Don’t worry, I’m not going to go off on an anti-capitalist or anti-technology screed. I’m very much a supporter of capitalism (even as I recognise the flaws in how we currently do it, I do believe those problems are fixable) and technology is at worst a qualified good for humanity.

But I do think this conflict – between groups wanting our data and us wanting to control our own data – eventually forces us to make certain choices. And what choice is right or wrong is inevitably going to be very individual. But for me personally, I think the situation has reached the point where I’m not sure I can in clear conscience continue to support the groups that engage in such (to me) unethical business and social practices and manipulations. Facebook’s privacy invasions even of people who don’t use it are extremely well known at this point. The spread of misinformation on TikTok, YouTube, Instagram, WhatsApp is old news. The negative effects on both individuals and groups are extremely well established and documented – and I’m not just talking mental or social effects either, it’s physically bad for you.

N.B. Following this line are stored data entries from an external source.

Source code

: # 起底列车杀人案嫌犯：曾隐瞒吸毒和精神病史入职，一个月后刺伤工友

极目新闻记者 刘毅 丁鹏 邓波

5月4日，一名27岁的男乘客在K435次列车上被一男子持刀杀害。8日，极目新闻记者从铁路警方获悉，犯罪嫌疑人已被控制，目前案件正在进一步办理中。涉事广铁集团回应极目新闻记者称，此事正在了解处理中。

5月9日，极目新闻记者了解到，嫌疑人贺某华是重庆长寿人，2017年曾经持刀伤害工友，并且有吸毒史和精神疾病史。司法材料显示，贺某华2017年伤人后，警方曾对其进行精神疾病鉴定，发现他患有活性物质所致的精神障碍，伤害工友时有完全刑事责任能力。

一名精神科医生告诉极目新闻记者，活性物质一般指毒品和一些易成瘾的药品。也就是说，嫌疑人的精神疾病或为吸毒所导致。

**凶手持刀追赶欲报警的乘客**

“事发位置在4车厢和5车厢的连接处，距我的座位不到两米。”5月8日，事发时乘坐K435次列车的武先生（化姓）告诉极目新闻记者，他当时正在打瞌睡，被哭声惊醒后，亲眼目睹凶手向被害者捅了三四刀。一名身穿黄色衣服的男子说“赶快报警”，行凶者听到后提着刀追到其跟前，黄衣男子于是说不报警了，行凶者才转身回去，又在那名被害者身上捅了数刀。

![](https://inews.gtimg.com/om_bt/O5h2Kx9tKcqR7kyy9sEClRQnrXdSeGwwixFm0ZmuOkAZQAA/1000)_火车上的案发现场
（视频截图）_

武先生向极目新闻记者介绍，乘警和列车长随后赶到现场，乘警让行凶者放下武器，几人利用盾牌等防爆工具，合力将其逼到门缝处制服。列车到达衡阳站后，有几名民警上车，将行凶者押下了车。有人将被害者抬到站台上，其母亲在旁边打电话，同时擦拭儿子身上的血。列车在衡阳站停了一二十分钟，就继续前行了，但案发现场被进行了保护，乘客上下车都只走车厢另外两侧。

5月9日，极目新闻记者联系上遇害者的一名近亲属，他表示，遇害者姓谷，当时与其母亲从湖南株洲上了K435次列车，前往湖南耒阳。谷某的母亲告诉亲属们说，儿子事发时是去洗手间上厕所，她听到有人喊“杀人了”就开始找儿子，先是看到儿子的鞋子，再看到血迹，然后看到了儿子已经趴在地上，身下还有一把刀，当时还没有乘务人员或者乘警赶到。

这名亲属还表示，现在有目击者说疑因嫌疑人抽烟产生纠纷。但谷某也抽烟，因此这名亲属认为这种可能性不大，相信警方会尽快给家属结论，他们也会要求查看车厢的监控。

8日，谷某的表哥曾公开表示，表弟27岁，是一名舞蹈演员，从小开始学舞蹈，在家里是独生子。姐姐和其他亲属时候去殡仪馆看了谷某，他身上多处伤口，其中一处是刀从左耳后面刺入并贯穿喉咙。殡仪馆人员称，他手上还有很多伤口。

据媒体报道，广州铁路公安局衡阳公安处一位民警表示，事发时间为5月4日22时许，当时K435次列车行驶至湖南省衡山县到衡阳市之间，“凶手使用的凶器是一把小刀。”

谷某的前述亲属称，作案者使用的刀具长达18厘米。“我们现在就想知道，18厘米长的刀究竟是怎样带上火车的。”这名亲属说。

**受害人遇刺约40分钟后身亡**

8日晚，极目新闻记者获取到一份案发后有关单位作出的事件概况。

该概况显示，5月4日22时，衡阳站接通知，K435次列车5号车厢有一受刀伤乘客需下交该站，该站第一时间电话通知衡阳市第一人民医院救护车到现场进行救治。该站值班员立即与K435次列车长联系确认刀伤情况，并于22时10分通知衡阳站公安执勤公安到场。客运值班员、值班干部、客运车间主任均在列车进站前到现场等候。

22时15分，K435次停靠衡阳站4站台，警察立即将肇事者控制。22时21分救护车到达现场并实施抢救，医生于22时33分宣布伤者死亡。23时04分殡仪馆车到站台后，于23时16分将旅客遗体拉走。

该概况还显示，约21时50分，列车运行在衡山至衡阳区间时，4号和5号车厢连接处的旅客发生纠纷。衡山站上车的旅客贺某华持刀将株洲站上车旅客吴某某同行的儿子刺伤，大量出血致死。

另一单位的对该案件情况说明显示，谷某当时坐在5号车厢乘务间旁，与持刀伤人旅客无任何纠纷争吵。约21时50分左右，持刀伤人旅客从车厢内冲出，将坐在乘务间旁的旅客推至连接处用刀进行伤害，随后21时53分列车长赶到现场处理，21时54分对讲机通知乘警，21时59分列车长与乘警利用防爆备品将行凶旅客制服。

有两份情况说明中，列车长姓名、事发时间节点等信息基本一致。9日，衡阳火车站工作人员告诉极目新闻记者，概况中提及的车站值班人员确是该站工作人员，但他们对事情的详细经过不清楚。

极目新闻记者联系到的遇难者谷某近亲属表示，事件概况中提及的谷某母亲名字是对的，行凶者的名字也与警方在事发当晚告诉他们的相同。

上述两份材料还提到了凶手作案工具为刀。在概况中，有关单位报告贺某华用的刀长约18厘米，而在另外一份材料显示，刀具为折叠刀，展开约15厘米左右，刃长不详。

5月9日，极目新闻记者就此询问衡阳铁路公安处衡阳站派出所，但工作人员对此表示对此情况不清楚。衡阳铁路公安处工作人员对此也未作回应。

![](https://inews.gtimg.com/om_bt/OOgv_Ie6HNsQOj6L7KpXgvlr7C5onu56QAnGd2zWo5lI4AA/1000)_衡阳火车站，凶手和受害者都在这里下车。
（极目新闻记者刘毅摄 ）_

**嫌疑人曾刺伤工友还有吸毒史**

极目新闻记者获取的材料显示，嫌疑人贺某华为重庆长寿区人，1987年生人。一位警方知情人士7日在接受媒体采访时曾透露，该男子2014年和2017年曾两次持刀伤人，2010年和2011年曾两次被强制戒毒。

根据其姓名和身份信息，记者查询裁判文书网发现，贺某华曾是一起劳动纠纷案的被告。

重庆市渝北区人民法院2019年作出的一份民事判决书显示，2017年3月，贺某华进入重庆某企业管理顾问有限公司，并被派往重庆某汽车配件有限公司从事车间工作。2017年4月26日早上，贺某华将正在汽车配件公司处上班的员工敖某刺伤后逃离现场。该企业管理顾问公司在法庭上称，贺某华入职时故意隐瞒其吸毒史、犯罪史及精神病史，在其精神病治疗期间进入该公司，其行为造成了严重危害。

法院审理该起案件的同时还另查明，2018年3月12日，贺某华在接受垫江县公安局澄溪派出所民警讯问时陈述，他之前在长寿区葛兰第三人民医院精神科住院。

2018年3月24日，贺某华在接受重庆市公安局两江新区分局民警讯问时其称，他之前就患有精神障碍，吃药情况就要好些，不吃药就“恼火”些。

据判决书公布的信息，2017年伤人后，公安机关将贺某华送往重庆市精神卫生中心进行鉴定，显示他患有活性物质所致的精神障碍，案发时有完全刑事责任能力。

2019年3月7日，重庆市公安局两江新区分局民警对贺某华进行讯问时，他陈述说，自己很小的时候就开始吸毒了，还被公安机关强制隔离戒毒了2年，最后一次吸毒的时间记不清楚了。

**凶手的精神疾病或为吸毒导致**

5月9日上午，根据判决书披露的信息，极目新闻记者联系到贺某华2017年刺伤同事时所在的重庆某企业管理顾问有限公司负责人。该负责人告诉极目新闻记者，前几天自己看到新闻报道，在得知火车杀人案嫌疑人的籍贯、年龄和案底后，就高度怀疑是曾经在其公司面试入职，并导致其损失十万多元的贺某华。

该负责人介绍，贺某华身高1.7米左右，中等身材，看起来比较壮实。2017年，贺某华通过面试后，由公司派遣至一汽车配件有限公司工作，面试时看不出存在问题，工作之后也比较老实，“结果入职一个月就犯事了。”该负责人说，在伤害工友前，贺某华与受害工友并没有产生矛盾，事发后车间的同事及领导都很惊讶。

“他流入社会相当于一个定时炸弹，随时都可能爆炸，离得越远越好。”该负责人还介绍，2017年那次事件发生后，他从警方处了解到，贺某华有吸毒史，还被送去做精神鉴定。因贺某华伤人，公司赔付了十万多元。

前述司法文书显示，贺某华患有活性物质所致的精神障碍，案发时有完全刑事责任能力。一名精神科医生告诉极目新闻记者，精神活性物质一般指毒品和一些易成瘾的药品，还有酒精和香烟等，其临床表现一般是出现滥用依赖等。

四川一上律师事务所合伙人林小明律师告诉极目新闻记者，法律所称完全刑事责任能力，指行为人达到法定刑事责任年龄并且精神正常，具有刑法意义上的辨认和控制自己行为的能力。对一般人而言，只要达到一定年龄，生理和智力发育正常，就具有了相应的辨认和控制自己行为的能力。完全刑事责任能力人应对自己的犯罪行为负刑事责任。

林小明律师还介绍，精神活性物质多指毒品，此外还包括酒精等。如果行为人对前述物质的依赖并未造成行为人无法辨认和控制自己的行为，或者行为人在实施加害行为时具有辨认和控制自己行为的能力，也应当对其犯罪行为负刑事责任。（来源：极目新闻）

However, it’s not that simple, is it? Network effects are, as they say, a hell of a drug. You have to go where the people are, either for social interaction or business. The telegraph was a fine telecommunications system, but if everyone is using a telephone, its virtues are kind of irrelevant, aren’t they? A lot of the promotion for PacifiGo happens on our Facebook page, and I’d estimate about half of direct customer interactions happen through that page – and Facebook is the second most common referral site over the last 30 days after Google. That said, both of those combined are less than 10% of the people who accessed the page directly during the same time, so maybe I’m over-reaching on that metric. And a lot of people who are interested in getting go equipment often search for information in go groups on social media like Facebook.

For those who are interested

So, it’s a hard question.

For now, what I’m going to do is a middle ground. I’m going to stop using Facebook for personal stuff as much as possible, and try to encourage my friends to use other methods to contact me. I’m going to keep the business page up for now, but check it less often, and try to measure how people contact me over the next, say, two months, and make decisions based on that.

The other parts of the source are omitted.